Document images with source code

┄┄┄┄┄┄

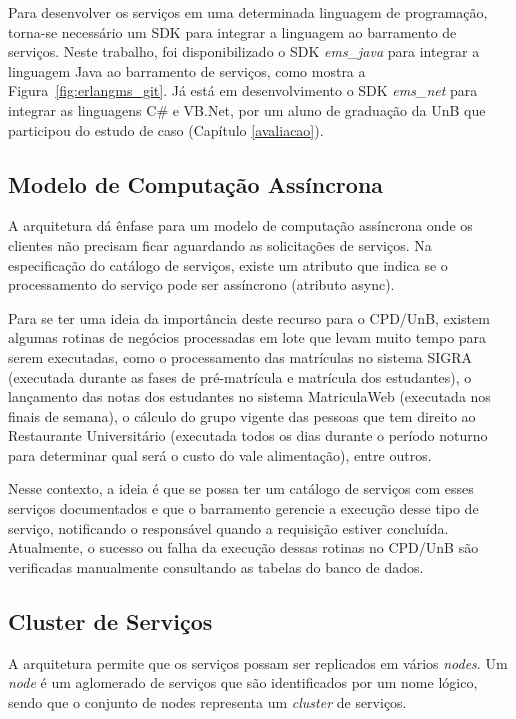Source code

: Para desenvolver os serviços em uma determinada linguagem de programação, 
torna-se necessário um \acrfull{SDK} para integrar a linguagem ao barramento de serviços. Neste trabalho, foi disponibilizado o \acrshort{SDK} \emph{ems\_java} para integrar
a linguagem Java ao barramento de serviços, como mostra a Figura~\ref{fig:erlangms_git}. 
Já está em desenvolvimento
o \acrshort{SDK} \emph{ems\_net} para 
integrar as linguagens C\# e VB.Net,
por um aluno de graduação
da \acrshort{UnB}
que participou do estudo de caso (Capítulo \ref{avaliacao}).



\subsection{Modelo de Computação Assíncrona}\label{modelo_computacao}

A arquitetura dá ênfase para um modelo de 
computação assíncrona onde os clientes não precisam ficar aguardando 
as solicitações de serviços. Na especificação do catálogo de serviços,
existe um atributo que indica se o processamento do serviço
pode ser assíncrono (atributo async).


Para se ter uma ideia da importância deste recurso para o CPD/UnB, existem algumas
rotinas de negócios processadas em lote que levam muito tempo para serem executadas, como o processamento 
das matrículas no sistema \acrshort{SIGRA} (executada durante as fases 
de pré-matrícula e matrícula dos estudantes), o lançamento das notas dos 
estudantes no sistema MatriculaWeb (executada nos finais de semana), o cálculo 
do grupo vigente das pessoas
que tem direito ao Restaurante Universitário (executada todos os 
dias durante o período noturno para determinar qual será o custo do vale alimentação), entre outros. 

Nesse contexto, a ideia é que se possa ter um catálogo de serviços com esses 
serviços documentados e que o 
barramento gerencie a execução 
desse tipo de serviço, notificando o responsável quando a 
requisição estiver concluída. Atualmente, o sucesso ou falha da execução 
dessas rotinas no CPD/UnB são verificadas manualmente consultando as tabelas do banco de dados.


\subsection{Cluster de Serviços}\label{cluster_servico}


A arquitetura permite que os serviços possam ser replicados em vários \textit{nodes}. Um \textit{node} é um aglomerado de serviços que são identificados por um nome lógico, sendo que o conjunto de nodes representa
um \textit{cluster} de serviços.

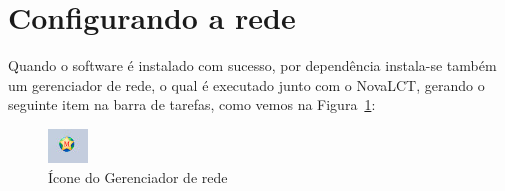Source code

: \documentclass[12pt, a4paper]{article}
\begin{document}
		\newpage
\section{Configurando a rede}\label{Configurando a rede}

Quando o software é instalado com sucesso, por dependência instala-se também um gerenciador de rede, o qual é executado junto com o NovaLCT, gerando o seguinte item na barra de tarefas, como vemos na Figura~\ref{fig:barra_de_tarefas.jpeg}:
\begin{figure}[!htb]
	\centering
	\includegraphics{barra_de_tarefas.jpeg}
	\caption{\label{fig:barra_de_tarefas.jpeg}Ícone do Gerenciador de rede}
\end{figure}
\end{document}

┄┄┄┄┄┄

◆ DESCRIPTION OF THE TASK
Each entry above has to be set down again verbatim, except for its pictures.

◆ WRITTEN RESPONSE
Source code

: Para desenvolver os serviços em uma determinada linguagem de programação, 
torna-se necessário um \acrfull{SDK} para integrar a linguagem ao barramento de serviços. Neste trabalho, foi disponibilizado o \acrshort{SDK} \emph{ems\_java} para integrar
a linguagem Java ao barramento de serviços, como mostra a Figura~\ref{fig:erlangms_git}. 
Já está em desenvolvimento
o \acrshort{SDK} \emph{ems\_net} para 
integrar as linguagens C\# e VB.Net,
por um aluno de graduação
da \acrshort{UnB}
que participou do estudo de caso (Capítulo \ref{avaliacao}).



\subsection{Modelo de Computação Assíncrona}\label{modelo_computacao}

A arquitetura dá ênfase para um modelo de 
computação assíncrona onde os clientes não precisam ficar aguardando 
as solicitações de serviços. Na especificação do catálogo de serviços,
existe um atributo que indica se o processamento do serviço
pode ser assíncrono (atributo async).


Para se ter uma ideia da importância deste recurso para o CPD/UnB, existem algumas
rotinas de negócios processadas em lote que levam muito tempo para serem executadas, como o processamento 
das matrículas no sistema \acrshort{SIGRA} (executada durante as fases 
de pré-matrícula e matrícula dos estudantes), o lançamento das notas dos 
estudantes no sistema MatriculaWeb (executada nos finais de semana), o cálculo 
do grupo vigente das pessoas
que tem direito ao Restaurante Universitário (executada todos os 
dias durante o período noturno para determinar qual será o custo do vale alimentação), entre outros. 

Nesse contexto, a ideia é que se possa ter um catálogo de serviços com esses 
serviços documentados e que o 
barramento gerencie a execução 
desse tipo de serviço, notificando o responsável quando a 
requisição estiver concluída. Atualmente, o sucesso ou falha da execução 
dessas rotinas no CPD/UnB são verificadas manualmente consultando as tabelas do banco de dados.


\subsection{Cluster de Serviços}\label{cluster_servico}


A arquitetura permite que os serviços possam ser replicados em vários \textit{nodes}. Um \textit{node} é um aglomerado de serviços que são identificados por um nome lógico, sendo que o conjunto de nodes representa
um \textit{cluster} de serviços.

Source code

: \documentclass[12pt, a4paper]{article}
\begin{document}
		\newpage
\section{Configurando a rede}\label{Configurando a rede}

Quando o software é instalado com sucesso, por dependência instala-se também um gerenciador de rede, o qual é executado junto com o NovaLCT, gerando o seguinte item na barra de tarefas, como vemos na Figura~\ref{fig:barra_de_tarefas.jpeg}:
\begin{figure}[!htb]
	\centering
	\includegraphics{barra_de_tarefas.jpeg}
	\caption{\label{fig:barra_de_tarefas.jpeg}Ícone do Gerenciador de rede}
\end{figure}
\end{document}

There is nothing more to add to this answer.